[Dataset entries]
= Beginning of Section =

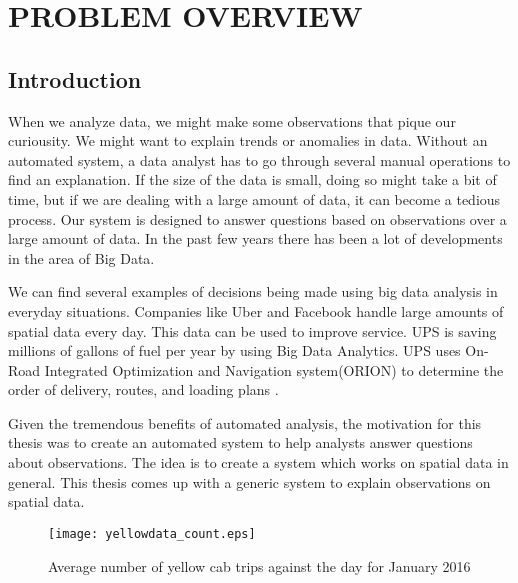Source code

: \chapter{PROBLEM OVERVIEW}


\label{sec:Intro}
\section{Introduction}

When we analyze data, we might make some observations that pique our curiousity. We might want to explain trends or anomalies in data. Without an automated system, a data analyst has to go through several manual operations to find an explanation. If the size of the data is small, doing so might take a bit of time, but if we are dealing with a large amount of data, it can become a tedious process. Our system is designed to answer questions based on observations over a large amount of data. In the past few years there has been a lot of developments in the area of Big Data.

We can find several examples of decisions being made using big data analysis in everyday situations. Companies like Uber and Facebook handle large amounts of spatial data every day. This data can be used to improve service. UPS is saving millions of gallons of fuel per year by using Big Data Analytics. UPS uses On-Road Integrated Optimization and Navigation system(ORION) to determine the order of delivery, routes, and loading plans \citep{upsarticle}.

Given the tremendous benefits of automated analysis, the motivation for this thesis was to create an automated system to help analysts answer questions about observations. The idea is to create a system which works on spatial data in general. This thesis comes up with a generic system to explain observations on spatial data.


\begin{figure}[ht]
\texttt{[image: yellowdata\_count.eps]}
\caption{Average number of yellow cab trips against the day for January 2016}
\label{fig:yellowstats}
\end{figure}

= End of Section =
= Beginning of Section =

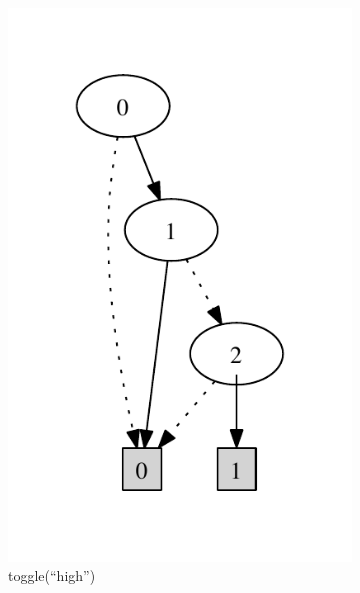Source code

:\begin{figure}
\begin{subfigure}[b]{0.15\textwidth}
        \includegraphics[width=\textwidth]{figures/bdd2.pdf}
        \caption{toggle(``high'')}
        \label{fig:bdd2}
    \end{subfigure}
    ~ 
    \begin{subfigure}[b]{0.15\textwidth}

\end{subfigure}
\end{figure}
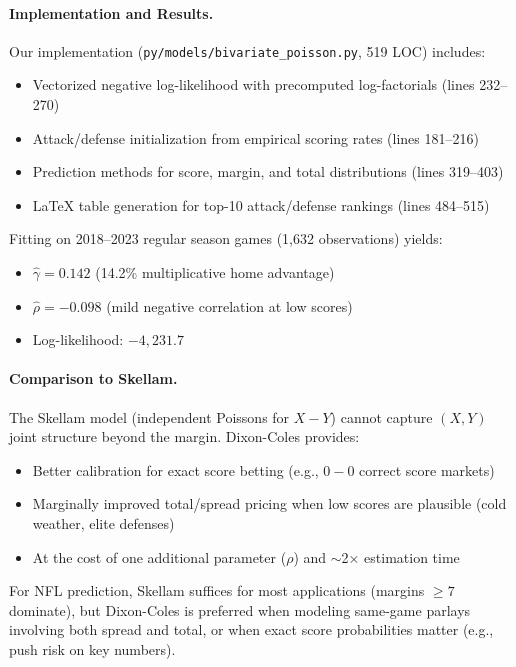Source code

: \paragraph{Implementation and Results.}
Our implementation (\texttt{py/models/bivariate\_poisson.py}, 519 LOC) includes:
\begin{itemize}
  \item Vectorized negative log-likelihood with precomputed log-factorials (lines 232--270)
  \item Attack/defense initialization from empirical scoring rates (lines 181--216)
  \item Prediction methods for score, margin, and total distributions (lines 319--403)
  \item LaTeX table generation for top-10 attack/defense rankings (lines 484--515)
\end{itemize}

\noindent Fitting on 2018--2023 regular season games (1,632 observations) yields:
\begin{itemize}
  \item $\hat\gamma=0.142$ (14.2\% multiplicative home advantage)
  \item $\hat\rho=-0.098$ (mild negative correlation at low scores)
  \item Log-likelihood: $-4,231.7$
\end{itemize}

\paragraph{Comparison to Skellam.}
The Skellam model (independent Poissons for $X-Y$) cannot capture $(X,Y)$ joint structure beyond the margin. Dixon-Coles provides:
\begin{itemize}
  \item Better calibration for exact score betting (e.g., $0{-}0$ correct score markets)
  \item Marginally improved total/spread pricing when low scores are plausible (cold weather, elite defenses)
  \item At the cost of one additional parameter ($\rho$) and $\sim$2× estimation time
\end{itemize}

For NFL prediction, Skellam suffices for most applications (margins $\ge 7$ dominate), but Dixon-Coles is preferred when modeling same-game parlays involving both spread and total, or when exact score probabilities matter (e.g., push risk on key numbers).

= End of Section =

WHAT YOU ARE ASKED TO DO → Reproduce, exactly as they stand in the data above, the lines from the one that holds "correct score markets)" to the one that holds "and $\sim$2× estimation time", inclusive.

ANSWER TO THIS TASK →
  \item Better calibration for exact score betting (e.g., $0{-}0$ correct score markets)
  \item Marginally improved total/spread pricing when low scores are plausible (cold weather, elite defenses)
  \item At the cost of one additional parameter ($\rho$) and $\sim$2× estimation time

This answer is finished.